Activity » Pictures stay out; everything else in the records gets transcribed exactly.

---- Provided entries

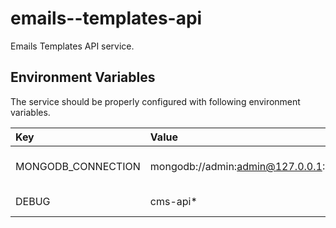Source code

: # emails--templates-api
Emails Templates API service.

## Environment Variables
The service should be properly configured with following environment variables.

Key | Value | Description
:-- | :-- | :-- 
MONGODB_CONNECTION | mongodb://admin:admin@127.0.0.1:27017/cms | MongoDB connection string.
DEBUG | cms-api* | Enable debugging.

--------

Written answer »
Source code

: # emails--templates-api
Emails Templates API service.

## Environment Variables
The service should be properly configured with following environment variables.

Key | Value | Description
:-- | :-- | :-- 
MONGODB_CONNECTION | mongodb://admin:admin@127.0.0.1:27017/cms | MongoDB connection string.
DEBUG | cms-api* | Enable debugging.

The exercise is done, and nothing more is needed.